Prompt: Give back exactly the stretch of data below from the line holding "25 | gitlab" through the line holding "34 | gitlab", both ends included, and leave the remaining lines out.

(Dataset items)
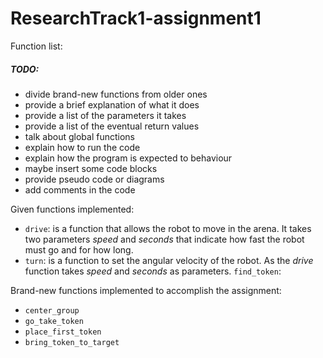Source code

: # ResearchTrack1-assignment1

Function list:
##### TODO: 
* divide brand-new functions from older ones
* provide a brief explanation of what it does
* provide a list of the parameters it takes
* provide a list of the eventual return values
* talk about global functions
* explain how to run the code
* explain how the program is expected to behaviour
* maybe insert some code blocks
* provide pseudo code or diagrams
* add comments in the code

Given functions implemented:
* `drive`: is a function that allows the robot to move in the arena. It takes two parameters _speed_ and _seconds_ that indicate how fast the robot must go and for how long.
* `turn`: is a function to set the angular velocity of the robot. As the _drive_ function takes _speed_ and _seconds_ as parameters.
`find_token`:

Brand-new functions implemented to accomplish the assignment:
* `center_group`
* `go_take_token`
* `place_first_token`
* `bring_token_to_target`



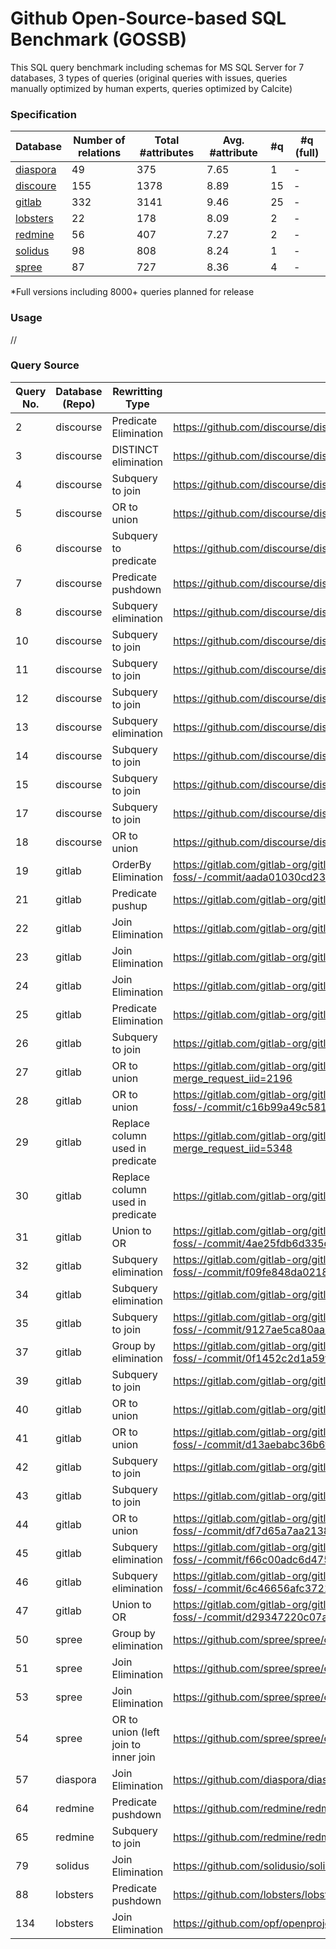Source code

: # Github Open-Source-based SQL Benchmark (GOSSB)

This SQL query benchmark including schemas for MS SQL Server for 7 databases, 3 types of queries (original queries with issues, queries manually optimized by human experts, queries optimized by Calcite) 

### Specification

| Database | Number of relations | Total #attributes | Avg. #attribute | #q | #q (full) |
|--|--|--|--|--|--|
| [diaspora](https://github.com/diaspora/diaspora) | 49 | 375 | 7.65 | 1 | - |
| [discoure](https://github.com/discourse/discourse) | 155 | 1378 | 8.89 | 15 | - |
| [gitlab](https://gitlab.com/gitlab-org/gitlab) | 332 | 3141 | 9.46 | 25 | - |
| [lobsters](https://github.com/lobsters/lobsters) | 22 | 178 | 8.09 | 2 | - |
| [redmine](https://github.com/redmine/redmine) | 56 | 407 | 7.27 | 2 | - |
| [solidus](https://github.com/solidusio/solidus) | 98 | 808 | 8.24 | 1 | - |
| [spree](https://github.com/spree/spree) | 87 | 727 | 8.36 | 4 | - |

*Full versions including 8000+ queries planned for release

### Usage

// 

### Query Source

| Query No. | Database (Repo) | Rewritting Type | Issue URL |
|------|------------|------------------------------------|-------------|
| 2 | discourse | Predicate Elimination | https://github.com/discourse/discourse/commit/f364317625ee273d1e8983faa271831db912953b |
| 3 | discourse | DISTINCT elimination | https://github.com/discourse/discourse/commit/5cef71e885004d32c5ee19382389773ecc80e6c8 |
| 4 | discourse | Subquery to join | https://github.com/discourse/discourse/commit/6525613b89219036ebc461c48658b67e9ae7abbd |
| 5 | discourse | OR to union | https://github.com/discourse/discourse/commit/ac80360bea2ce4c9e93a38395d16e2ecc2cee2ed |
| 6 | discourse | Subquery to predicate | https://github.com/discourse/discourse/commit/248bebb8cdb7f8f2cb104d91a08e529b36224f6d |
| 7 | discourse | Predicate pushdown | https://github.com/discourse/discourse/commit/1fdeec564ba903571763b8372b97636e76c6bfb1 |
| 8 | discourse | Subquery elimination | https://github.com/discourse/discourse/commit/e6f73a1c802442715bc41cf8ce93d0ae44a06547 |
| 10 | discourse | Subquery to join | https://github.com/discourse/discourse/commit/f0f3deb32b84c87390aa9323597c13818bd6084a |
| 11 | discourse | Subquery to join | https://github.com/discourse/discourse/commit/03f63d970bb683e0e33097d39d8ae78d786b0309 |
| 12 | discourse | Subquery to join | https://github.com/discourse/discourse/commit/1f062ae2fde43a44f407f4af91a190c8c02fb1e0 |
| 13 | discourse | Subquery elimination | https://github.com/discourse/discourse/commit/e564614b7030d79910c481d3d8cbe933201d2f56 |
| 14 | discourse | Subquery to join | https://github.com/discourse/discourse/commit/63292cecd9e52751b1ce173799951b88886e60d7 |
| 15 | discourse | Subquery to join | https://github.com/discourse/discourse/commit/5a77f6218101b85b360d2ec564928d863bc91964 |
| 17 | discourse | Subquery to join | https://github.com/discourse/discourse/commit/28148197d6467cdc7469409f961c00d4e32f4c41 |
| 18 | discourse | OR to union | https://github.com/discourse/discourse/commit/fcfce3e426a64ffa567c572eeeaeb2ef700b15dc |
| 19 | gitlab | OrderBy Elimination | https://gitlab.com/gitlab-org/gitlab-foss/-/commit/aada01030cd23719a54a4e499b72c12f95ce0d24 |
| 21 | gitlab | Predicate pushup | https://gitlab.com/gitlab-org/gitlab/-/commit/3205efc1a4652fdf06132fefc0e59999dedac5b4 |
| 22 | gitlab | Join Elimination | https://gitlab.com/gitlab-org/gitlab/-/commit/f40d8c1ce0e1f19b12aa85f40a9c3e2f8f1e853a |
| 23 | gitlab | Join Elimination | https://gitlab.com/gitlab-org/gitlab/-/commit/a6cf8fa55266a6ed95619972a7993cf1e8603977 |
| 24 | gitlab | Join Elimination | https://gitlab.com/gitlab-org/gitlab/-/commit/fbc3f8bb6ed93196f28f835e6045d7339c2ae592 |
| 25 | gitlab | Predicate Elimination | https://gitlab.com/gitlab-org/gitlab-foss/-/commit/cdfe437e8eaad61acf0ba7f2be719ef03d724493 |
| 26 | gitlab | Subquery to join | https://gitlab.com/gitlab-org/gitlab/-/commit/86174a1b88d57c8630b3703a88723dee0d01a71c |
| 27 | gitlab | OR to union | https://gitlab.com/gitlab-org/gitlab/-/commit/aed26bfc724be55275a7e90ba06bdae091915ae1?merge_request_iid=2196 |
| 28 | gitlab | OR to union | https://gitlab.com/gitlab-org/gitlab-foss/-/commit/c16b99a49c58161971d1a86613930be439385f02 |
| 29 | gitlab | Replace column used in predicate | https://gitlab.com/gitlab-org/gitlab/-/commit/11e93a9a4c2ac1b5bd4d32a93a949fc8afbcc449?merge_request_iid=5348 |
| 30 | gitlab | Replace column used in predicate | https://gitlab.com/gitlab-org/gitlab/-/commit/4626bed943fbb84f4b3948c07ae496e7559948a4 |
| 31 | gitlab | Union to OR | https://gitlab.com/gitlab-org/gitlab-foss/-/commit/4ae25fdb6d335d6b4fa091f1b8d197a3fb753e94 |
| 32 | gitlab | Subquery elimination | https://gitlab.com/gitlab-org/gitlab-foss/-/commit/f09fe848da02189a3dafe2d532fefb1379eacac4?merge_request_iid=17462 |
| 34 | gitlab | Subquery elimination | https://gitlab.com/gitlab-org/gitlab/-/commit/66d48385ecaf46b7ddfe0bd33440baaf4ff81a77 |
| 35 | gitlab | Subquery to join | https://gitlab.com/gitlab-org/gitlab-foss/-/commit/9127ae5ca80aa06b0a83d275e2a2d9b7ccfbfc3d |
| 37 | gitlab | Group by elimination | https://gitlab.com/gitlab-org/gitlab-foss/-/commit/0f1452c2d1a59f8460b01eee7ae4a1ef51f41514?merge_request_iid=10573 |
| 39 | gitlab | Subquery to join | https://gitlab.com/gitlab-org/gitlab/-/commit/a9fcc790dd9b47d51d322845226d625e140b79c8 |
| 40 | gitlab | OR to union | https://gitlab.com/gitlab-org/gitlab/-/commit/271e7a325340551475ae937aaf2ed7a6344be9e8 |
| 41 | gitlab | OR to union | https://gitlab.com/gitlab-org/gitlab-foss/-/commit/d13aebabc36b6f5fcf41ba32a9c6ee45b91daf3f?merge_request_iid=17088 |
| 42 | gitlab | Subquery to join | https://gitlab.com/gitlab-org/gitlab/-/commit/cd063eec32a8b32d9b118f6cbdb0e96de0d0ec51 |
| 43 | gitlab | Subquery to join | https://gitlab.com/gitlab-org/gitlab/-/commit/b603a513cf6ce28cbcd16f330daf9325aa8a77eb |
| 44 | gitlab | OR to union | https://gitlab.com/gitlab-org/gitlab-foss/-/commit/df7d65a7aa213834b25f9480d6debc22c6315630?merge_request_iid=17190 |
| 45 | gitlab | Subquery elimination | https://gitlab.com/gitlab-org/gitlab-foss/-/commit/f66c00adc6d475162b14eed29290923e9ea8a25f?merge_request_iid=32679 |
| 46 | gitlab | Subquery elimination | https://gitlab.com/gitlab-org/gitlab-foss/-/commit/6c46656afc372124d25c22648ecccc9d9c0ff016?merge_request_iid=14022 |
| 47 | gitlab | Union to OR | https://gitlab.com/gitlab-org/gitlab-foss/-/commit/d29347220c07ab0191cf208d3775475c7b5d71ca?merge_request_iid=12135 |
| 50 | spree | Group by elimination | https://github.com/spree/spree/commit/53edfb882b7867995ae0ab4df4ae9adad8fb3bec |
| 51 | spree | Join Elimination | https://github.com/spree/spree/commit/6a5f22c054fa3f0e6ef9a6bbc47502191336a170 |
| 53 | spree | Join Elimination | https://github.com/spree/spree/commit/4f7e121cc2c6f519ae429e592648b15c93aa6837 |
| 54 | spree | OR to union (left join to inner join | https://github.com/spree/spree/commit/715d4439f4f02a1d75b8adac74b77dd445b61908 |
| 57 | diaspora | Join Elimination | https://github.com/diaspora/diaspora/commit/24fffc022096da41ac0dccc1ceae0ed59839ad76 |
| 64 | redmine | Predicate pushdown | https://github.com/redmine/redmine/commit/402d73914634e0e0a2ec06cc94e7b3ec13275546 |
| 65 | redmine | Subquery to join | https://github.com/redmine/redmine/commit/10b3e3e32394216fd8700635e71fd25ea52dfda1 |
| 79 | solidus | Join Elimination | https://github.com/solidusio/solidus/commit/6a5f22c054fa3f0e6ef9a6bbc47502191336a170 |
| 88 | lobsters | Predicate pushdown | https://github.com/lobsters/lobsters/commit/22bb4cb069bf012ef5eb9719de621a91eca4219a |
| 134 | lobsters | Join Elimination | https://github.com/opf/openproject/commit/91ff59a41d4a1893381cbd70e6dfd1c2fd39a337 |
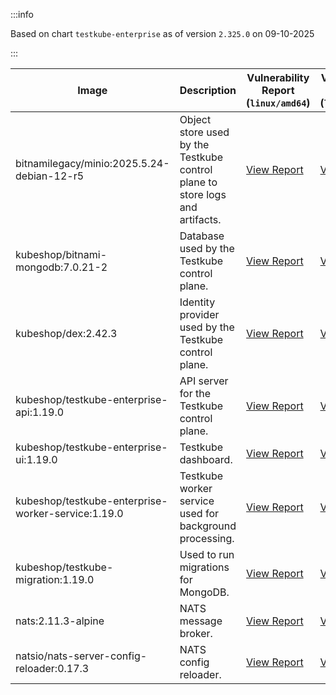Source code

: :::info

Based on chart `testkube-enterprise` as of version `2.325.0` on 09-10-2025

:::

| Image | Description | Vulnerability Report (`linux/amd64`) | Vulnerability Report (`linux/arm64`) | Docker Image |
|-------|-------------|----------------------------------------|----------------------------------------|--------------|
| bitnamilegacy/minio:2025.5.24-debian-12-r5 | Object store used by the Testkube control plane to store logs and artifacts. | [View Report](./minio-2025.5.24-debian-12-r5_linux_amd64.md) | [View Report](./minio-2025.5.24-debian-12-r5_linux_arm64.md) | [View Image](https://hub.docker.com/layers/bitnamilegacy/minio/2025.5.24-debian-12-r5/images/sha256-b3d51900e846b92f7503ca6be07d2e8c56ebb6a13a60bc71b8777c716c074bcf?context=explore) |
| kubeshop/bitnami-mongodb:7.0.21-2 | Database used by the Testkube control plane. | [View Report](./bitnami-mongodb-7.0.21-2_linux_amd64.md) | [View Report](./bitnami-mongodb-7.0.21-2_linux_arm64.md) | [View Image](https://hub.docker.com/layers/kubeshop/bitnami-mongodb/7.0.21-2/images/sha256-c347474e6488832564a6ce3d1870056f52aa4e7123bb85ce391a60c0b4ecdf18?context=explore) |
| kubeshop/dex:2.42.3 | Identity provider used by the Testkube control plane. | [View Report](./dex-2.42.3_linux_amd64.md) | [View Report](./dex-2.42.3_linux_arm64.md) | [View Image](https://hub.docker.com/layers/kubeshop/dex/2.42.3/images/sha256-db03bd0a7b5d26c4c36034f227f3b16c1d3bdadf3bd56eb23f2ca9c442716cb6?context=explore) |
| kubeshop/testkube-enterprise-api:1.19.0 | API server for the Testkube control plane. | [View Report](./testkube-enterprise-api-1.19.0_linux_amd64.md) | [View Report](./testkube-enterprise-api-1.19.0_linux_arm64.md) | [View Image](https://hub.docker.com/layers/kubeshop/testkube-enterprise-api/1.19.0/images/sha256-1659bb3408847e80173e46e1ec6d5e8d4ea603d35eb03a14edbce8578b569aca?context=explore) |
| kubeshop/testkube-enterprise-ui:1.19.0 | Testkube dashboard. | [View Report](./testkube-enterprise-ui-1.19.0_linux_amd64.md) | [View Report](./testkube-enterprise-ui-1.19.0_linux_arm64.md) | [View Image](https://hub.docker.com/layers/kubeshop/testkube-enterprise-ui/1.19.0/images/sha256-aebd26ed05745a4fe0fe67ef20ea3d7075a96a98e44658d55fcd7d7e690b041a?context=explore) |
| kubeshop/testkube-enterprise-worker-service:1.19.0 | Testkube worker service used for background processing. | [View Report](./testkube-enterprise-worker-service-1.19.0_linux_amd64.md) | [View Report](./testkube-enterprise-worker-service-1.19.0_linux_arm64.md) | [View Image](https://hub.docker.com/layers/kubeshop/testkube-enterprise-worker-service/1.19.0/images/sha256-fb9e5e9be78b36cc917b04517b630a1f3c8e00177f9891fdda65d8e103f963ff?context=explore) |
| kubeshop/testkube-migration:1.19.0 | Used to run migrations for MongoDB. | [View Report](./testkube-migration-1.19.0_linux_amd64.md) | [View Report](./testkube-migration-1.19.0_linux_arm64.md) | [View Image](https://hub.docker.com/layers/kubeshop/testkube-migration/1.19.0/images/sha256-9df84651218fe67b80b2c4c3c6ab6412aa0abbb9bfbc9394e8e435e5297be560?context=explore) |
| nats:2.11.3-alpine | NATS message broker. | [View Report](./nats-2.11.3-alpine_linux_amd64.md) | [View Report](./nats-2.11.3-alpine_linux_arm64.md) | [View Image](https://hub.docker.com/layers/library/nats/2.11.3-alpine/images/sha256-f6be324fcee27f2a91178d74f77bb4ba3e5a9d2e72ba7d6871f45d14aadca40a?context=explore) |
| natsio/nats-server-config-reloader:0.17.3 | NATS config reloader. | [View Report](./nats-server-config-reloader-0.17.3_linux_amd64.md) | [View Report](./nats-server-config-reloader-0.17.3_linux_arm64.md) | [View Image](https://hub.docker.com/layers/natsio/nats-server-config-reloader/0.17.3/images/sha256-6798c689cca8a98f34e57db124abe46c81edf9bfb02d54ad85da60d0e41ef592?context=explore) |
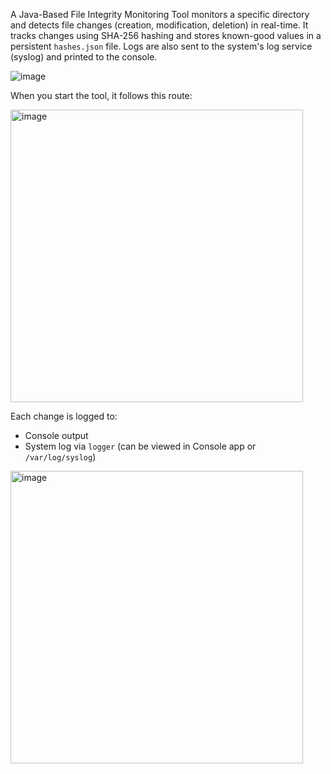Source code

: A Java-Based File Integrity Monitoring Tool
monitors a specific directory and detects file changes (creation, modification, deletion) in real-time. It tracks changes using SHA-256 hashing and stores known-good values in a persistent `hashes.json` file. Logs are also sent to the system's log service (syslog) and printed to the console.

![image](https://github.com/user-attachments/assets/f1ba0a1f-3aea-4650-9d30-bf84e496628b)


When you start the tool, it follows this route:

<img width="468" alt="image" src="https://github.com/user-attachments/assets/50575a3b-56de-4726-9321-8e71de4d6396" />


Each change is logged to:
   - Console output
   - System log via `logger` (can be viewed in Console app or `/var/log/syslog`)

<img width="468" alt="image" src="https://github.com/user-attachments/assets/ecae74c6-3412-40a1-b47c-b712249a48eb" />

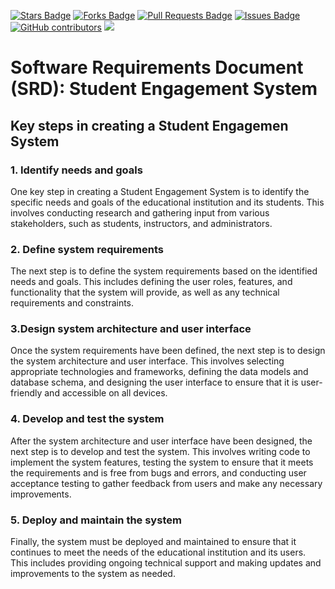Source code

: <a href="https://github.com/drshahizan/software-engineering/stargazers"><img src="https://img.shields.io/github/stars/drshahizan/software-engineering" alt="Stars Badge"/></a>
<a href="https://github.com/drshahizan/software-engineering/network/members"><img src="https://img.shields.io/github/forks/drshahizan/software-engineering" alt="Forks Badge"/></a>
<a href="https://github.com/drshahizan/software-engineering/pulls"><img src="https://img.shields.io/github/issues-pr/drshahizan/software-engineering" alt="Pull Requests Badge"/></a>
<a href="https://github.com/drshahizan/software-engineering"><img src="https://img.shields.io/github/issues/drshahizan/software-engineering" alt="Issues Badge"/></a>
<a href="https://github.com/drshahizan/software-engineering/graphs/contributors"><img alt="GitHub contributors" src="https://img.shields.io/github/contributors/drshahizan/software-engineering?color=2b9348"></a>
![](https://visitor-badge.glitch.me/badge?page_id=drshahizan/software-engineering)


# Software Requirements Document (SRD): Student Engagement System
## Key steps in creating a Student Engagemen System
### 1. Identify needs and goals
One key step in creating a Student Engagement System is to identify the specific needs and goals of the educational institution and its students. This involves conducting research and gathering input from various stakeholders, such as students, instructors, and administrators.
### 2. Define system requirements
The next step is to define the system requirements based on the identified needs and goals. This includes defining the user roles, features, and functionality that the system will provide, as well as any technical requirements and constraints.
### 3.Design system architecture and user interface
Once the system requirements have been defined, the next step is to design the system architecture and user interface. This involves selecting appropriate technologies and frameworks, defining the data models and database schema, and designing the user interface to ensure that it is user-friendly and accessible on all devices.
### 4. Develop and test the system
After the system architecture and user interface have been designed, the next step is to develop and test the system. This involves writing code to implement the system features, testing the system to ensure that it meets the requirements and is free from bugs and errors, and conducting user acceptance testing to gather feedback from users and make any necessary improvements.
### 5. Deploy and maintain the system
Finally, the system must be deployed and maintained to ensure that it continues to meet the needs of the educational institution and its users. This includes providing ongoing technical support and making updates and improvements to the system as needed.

Response to this task:
| 25 | gitlab | Predicate Elimination | https://gitlab.com/gitlab-org/gitlab-foss/-/commit/cdfe437e8eaad61acf0ba7f2be719ef03d724493 |
| 26 | gitlab | Subquery to join | https://gitlab.com/gitlab-org/gitlab/-/commit/86174a1b88d57c8630b3703a88723dee0d01a71c |
| 27 | gitlab | OR to union | https://gitlab.com/gitlab-org/gitlab/-/commit/aed26bfc724be55275a7e90ba06bdae091915ae1?merge_request_iid=2196 |
| 28 | gitlab | OR to union | https://gitlab.com/gitlab-org/gitlab-foss/-/commit/c16b99a49c58161971d1a86613930be439385f02 |
| 29 | gitlab | Replace column used in predicate | https://gitlab.com/gitlab-org/gitlab/-/commit/11e93a9a4c2ac1b5bd4d32a93a949fc8afbcc449?merge_request_iid=5348 |
| 30 | gitlab | Replace column used in predicate | https://gitlab.com/gitlab-org/gitlab/-/commit/4626bed943fbb84f4b3948c07ae496e7559948a4 |
| 31 | gitlab | Union to OR | https://gitlab.com/gitlab-org/gitlab-foss/-/commit/4ae25fdb6d335d6b4fa091f1b8d197a3fb753e94 |
| 32 | gitlab | Subquery elimination | https://gitlab.com/gitlab-org/gitlab-foss/-/commit/f09fe848da02189a3dafe2d532fefb1379eacac4?merge_request_iid=17462 |
| 34 | gitlab | Subquery elimination | https://gitlab.com/gitlab-org/gitlab/-/commit/66d48385ecaf46b7ddfe0bd33440baaf4ff81a77 |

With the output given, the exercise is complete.